**WHAT THIS TASK INVOLVES**
The response must contain every line below in which "created" appears.

**THE INPUT**
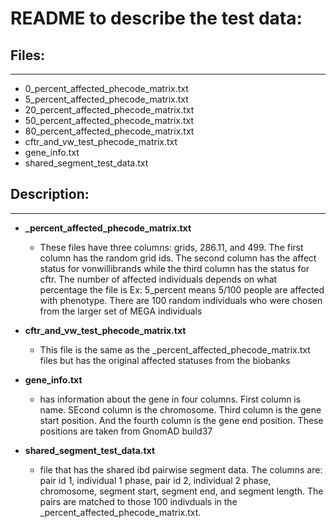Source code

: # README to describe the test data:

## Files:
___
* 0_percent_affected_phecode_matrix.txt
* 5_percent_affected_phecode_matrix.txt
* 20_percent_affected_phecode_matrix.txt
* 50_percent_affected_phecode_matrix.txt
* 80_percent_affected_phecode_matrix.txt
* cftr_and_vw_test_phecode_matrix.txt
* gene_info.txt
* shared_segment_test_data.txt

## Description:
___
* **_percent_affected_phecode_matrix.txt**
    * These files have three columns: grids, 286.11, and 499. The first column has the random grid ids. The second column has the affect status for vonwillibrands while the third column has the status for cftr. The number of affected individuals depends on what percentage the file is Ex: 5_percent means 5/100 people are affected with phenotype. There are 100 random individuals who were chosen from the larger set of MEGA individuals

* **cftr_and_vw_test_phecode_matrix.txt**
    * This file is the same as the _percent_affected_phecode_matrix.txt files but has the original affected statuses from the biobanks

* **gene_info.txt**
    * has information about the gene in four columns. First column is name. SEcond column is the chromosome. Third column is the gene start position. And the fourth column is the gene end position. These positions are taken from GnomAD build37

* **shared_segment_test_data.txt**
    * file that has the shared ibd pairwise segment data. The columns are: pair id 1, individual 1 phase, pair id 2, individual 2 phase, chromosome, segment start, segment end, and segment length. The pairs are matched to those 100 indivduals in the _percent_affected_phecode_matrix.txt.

...

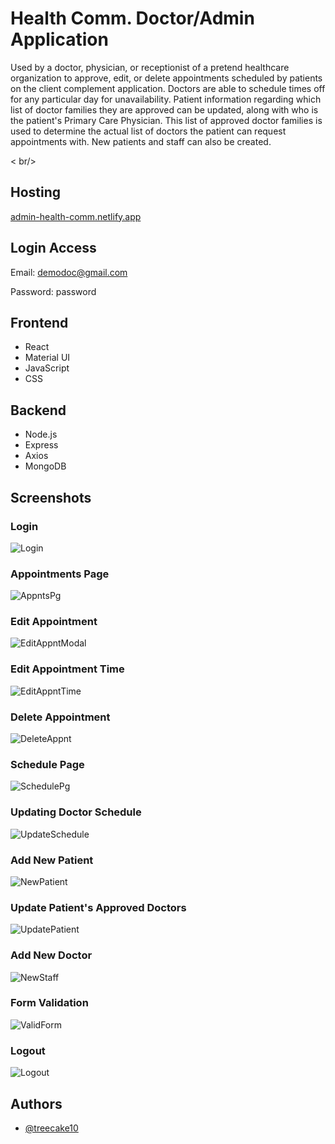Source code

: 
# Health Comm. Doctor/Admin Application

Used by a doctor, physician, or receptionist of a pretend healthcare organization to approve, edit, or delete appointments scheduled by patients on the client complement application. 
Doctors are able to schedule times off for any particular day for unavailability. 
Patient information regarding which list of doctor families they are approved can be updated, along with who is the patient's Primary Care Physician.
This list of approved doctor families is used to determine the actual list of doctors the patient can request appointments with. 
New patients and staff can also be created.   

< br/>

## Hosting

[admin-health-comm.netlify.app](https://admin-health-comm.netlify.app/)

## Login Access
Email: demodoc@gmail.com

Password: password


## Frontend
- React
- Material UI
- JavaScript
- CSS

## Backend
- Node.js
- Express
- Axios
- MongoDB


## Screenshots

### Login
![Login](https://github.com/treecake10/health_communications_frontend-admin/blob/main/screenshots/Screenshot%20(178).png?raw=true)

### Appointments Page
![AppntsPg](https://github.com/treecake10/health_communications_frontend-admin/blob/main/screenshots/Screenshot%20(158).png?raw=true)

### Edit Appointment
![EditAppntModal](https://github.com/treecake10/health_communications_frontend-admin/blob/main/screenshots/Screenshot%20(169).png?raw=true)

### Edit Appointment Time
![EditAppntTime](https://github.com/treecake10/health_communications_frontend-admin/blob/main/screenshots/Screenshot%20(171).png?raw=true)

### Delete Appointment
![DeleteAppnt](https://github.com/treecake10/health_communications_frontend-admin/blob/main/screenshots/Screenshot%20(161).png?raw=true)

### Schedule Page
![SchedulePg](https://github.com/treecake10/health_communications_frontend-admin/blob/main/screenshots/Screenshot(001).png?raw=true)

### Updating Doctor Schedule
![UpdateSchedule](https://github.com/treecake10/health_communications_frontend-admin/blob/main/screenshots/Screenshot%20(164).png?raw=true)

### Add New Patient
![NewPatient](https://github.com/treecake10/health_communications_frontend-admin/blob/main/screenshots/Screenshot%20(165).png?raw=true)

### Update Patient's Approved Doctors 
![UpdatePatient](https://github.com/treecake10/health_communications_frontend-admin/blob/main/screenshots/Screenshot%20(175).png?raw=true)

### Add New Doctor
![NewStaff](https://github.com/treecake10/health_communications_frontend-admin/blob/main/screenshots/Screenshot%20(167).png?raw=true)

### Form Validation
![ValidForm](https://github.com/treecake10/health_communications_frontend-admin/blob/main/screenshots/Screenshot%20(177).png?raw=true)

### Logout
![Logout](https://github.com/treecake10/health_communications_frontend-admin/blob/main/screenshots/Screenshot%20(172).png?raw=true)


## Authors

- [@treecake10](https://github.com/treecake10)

* * *

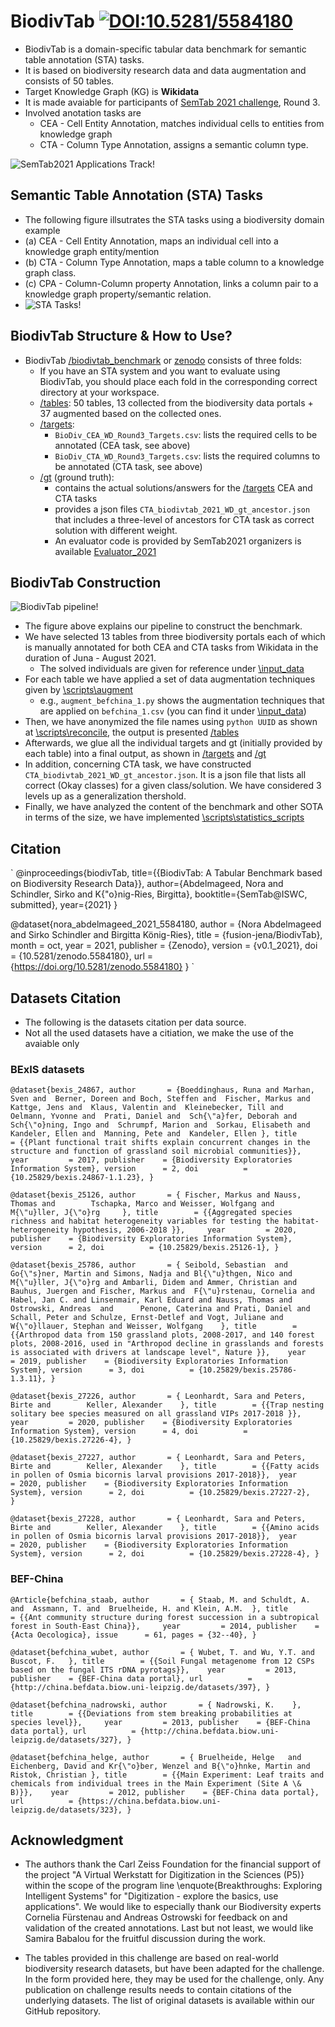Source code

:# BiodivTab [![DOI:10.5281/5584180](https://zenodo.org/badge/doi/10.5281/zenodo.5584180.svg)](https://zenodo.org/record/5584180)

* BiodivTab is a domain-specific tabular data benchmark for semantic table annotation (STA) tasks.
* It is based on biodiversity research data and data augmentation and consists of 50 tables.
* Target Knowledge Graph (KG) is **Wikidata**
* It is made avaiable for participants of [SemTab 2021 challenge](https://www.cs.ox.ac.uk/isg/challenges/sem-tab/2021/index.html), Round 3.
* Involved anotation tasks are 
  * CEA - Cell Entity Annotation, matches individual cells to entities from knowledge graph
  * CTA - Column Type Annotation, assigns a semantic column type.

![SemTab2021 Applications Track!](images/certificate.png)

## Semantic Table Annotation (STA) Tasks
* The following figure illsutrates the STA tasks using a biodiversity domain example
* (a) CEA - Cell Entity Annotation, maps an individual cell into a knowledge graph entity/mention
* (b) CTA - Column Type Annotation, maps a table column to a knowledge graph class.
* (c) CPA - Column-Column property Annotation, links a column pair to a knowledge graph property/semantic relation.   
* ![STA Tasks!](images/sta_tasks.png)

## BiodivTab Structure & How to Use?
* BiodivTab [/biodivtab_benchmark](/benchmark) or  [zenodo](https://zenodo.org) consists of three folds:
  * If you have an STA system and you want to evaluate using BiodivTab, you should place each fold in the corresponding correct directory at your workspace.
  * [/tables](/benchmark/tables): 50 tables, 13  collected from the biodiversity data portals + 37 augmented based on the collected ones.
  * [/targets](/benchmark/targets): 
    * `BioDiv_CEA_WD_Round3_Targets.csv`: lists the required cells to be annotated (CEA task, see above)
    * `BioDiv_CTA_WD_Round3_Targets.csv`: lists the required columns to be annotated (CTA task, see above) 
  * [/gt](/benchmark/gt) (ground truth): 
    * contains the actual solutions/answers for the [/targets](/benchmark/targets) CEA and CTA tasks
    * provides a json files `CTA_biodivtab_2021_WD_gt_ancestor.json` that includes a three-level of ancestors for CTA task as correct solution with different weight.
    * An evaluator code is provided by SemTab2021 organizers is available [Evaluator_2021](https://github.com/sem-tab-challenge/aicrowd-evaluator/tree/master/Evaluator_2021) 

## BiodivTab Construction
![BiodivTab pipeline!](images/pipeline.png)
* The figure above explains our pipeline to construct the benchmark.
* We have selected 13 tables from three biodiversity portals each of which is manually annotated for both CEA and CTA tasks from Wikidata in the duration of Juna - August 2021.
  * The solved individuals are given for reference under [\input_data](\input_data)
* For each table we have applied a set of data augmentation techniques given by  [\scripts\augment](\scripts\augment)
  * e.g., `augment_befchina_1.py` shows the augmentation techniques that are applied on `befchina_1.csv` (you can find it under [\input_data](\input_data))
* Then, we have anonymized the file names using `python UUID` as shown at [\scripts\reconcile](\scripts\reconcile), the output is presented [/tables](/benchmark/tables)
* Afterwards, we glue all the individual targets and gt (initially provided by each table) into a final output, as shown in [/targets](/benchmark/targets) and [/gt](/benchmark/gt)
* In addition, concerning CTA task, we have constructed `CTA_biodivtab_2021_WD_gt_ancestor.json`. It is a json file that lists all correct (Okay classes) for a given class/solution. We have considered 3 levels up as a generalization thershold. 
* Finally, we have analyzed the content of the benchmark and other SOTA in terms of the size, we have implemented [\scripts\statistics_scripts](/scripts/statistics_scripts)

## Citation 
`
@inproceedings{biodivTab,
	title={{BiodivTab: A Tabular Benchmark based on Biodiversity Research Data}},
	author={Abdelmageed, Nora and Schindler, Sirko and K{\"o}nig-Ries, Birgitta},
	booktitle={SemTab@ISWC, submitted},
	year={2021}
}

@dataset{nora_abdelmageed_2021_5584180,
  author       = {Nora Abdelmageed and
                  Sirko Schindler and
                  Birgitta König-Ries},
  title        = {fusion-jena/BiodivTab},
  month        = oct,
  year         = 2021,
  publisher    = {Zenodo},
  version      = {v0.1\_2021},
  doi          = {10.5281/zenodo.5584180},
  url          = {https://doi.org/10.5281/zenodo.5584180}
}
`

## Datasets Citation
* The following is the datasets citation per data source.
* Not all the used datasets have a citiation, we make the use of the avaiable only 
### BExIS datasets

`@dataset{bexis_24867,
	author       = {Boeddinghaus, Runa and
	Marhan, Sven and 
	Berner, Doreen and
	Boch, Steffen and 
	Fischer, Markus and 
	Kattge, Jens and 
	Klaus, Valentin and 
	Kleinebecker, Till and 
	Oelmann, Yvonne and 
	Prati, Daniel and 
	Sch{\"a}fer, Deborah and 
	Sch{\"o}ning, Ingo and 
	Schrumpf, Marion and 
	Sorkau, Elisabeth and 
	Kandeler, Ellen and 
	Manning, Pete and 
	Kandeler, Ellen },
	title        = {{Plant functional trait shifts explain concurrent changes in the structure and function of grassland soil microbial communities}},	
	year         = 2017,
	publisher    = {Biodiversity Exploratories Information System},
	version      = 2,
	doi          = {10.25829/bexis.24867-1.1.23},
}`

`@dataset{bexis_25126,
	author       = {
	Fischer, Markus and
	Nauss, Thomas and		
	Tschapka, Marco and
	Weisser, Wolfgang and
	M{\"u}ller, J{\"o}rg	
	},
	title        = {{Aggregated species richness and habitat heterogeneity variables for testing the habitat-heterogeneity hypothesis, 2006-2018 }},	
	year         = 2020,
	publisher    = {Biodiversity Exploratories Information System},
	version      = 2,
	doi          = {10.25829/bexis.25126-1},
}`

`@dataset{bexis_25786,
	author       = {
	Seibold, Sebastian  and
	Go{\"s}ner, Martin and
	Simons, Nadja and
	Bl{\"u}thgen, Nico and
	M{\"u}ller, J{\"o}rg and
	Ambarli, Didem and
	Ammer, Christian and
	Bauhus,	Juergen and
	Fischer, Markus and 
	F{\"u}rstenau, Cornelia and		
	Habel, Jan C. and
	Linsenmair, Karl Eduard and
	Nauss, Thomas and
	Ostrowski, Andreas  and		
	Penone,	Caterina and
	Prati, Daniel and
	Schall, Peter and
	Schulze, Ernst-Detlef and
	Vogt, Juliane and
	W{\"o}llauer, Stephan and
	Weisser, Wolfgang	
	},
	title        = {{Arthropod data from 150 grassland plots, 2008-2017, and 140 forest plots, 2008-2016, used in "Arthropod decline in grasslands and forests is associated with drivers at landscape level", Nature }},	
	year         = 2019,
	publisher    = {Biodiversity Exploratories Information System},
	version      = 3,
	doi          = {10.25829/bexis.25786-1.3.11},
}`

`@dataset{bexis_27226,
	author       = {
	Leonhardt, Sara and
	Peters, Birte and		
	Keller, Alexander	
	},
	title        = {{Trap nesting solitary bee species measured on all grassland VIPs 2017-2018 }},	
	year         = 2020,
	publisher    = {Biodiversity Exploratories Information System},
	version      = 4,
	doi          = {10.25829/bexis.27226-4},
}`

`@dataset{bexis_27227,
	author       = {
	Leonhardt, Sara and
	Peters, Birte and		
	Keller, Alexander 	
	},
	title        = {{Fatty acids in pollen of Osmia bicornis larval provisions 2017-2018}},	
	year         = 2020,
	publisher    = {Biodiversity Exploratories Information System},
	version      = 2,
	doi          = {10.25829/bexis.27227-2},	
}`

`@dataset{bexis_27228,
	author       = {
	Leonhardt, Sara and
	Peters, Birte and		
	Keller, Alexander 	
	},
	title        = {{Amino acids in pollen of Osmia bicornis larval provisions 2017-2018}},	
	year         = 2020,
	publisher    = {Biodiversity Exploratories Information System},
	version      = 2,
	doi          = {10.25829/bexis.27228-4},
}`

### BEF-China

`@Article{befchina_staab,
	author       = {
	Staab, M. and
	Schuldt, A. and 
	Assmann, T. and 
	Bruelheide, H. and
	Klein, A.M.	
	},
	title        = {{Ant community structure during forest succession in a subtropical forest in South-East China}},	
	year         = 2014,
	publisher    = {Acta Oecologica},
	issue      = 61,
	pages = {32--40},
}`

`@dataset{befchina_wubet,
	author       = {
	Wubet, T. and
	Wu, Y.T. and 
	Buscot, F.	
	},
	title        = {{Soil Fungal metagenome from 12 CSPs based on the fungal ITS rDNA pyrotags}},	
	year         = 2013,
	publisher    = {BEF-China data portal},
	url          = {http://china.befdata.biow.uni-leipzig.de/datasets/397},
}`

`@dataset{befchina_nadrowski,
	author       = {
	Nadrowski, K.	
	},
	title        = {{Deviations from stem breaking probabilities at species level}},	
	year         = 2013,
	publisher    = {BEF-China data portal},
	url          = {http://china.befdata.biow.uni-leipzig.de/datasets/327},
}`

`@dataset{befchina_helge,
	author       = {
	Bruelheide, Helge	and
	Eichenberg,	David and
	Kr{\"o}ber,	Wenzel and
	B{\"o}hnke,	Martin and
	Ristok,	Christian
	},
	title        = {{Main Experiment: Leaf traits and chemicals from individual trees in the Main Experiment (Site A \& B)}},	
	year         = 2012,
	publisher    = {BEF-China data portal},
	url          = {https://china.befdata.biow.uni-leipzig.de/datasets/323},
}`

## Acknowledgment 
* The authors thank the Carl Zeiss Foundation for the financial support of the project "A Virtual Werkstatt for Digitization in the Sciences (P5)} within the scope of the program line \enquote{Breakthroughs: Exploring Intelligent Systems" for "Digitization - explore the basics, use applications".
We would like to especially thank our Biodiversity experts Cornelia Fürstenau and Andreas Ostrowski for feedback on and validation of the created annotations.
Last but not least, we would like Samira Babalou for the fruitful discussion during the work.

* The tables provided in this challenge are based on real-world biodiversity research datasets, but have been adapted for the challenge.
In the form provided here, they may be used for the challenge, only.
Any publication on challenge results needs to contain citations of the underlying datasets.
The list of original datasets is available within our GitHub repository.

**FINISHED TASK**
New patients and staff can also be created.   
We would like to especially thank our Biodiversity experts Cornelia Fürstenau and Andreas Ostrowski for feedback on and validation of the created annotations.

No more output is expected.